#### DATA EXTRACT ####
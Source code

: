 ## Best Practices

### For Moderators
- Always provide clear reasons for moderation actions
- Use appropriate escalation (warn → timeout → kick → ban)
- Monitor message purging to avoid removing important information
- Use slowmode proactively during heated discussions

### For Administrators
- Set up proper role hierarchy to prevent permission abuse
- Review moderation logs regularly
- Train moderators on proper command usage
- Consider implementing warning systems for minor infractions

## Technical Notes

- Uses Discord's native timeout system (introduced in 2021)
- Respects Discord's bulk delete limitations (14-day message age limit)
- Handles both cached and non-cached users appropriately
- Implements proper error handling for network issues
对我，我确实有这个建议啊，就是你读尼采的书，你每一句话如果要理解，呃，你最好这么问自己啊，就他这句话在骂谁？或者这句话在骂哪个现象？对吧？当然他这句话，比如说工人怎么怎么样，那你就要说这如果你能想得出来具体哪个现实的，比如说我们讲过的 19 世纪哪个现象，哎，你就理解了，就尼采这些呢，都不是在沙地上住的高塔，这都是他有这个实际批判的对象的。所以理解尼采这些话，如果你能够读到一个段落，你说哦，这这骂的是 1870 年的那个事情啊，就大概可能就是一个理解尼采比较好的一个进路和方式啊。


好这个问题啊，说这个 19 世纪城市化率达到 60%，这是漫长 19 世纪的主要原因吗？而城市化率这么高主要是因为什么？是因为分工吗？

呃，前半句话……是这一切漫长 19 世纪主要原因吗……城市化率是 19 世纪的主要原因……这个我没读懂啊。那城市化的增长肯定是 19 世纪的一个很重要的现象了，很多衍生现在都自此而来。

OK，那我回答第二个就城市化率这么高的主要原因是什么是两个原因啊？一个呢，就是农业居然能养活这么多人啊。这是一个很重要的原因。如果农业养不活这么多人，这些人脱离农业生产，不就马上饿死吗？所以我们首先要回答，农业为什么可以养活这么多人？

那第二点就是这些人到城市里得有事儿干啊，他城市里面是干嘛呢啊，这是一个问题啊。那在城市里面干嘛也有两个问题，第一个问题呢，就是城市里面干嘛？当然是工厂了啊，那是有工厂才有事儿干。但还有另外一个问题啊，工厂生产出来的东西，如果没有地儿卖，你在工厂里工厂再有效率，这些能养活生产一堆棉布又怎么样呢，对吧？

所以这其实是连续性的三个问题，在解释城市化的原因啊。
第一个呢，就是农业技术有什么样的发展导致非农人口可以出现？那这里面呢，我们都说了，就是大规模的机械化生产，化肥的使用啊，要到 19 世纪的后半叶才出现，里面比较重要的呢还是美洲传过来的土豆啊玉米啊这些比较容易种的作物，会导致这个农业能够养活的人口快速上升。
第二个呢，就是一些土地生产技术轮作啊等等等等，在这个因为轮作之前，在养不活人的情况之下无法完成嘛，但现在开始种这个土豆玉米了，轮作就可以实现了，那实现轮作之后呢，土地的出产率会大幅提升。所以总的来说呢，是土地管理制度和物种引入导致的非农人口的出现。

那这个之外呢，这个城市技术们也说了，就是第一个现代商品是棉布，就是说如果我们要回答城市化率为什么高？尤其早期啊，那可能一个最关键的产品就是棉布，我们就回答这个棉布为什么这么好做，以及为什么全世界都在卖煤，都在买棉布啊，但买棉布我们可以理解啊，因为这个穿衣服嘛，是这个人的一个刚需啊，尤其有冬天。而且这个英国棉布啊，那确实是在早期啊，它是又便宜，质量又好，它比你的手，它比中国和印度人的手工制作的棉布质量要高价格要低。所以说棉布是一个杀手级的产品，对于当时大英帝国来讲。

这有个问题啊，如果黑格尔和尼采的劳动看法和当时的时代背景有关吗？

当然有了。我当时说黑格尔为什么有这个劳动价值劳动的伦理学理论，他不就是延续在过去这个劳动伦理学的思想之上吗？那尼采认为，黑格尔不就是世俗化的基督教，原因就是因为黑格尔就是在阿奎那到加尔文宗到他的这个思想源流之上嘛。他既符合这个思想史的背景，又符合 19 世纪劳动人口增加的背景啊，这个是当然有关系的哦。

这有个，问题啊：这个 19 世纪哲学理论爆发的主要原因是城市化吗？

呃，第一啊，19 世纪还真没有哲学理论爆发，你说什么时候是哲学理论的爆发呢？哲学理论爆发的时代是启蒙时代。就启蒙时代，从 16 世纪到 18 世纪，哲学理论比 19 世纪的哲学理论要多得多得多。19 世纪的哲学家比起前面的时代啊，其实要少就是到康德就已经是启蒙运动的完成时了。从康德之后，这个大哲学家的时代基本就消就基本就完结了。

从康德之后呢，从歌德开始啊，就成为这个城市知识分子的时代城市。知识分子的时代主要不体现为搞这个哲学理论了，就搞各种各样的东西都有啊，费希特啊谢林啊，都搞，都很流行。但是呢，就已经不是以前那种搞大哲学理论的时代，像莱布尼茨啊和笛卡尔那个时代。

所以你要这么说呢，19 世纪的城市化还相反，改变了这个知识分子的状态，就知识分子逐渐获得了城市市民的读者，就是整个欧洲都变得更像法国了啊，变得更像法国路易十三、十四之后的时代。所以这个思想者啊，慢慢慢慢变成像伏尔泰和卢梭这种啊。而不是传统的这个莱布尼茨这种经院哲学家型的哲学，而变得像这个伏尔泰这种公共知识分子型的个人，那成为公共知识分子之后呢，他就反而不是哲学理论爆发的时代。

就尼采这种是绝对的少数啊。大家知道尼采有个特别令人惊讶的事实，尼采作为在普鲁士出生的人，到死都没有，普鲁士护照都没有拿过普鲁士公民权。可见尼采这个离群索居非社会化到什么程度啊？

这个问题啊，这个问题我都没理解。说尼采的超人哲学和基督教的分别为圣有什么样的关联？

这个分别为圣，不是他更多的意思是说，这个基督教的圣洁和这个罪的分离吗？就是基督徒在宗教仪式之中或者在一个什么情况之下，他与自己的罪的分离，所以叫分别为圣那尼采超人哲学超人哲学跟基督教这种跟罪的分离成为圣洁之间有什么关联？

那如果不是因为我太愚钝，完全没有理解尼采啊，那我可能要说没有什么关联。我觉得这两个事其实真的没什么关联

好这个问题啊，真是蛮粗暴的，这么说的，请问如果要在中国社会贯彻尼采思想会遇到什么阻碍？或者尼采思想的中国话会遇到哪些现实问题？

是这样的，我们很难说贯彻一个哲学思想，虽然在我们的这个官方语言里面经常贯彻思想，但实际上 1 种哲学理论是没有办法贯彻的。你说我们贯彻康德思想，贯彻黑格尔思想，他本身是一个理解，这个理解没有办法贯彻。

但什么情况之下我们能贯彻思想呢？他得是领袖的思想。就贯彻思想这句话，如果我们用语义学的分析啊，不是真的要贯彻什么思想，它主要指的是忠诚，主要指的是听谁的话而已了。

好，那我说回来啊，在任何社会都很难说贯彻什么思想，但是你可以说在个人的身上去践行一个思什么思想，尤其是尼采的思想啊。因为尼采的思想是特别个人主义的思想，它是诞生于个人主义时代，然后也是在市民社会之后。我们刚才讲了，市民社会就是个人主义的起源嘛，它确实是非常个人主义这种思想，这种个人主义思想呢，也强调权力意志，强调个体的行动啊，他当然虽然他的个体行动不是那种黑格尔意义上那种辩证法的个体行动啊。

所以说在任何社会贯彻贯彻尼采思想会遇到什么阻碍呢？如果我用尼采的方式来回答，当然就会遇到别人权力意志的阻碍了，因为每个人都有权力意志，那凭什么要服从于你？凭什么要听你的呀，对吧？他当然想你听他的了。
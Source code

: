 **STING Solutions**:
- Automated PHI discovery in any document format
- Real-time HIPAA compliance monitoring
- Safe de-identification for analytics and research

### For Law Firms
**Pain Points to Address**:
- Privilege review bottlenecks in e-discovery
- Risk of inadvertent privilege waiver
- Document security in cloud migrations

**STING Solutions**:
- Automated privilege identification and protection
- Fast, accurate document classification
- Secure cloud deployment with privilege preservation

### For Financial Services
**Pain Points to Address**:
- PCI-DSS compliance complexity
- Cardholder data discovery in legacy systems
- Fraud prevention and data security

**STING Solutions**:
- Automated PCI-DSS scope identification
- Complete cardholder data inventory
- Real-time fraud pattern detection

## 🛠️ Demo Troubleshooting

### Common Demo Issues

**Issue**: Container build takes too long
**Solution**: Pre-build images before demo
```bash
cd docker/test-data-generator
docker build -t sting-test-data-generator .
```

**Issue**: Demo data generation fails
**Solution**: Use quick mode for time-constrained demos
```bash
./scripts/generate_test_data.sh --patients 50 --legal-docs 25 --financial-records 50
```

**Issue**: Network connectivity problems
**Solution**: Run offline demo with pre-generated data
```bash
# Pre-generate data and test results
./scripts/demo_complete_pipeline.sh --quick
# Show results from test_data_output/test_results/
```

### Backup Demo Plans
####
*WHAT IS EXPECTED*
Set down, exactly as they stand above, the lines starting with the line with "- Monitor message" and going on through the line with "呃，前半句话……是这一切漫长 19 世纪主要原因吗……城市化率是", and no others.

*SOLVED EXERCISE*
- Monitor message purging to avoid removing important information
- Use slowmode proactively during heated discussions

### For Administrators
- Set up proper role hierarchy to prevent permission abuse
- Review moderation logs regularly
- Train moderators on proper command usage
- Consider implementing warning systems for minor infractions

## Technical Notes

- Uses Discord's native timeout system (introduced in 2021)
- Respects Discord's bulk delete limitations (14-day message age limit)
- Handles both cached and non-cached users appropriately
- Implements proper error handling for network issues
对我，我确实有这个建议啊，就是你读尼采的书，你每一句话如果要理解，呃，你最好这么问自己啊，就他这句话在骂谁？或者这句话在骂哪个现象？对吧？当然他这句话，比如说工人怎么怎么样，那你就要说这如果你能想得出来具体哪个现实的，比如说我们讲过的 19 世纪哪个现象，哎，你就理解了，就尼采这些呢，都不是在沙地上住的高塔，这都是他有这个实际批判的对象的。所以理解尼采这些话，如果你能够读到一个段落，你说哦，这这骂的是 1870 年的那个事情啊，就大概可能就是一个理解尼采比较好的一个进路和方式啊。


好这个问题啊，说这个 19 世纪城市化率达到 60%，这是漫长 19 世纪的主要原因吗？而城市化率这么高主要是因为什么？是因为分工吗？

呃，前半句话……是这一切漫长 19 世纪主要原因吗……城市化率是 19 世纪的主要原因……这个我没读懂啊。那城市化的增长肯定是 19 世纪的一个很重要的现象了，很多衍生现在都自此而来。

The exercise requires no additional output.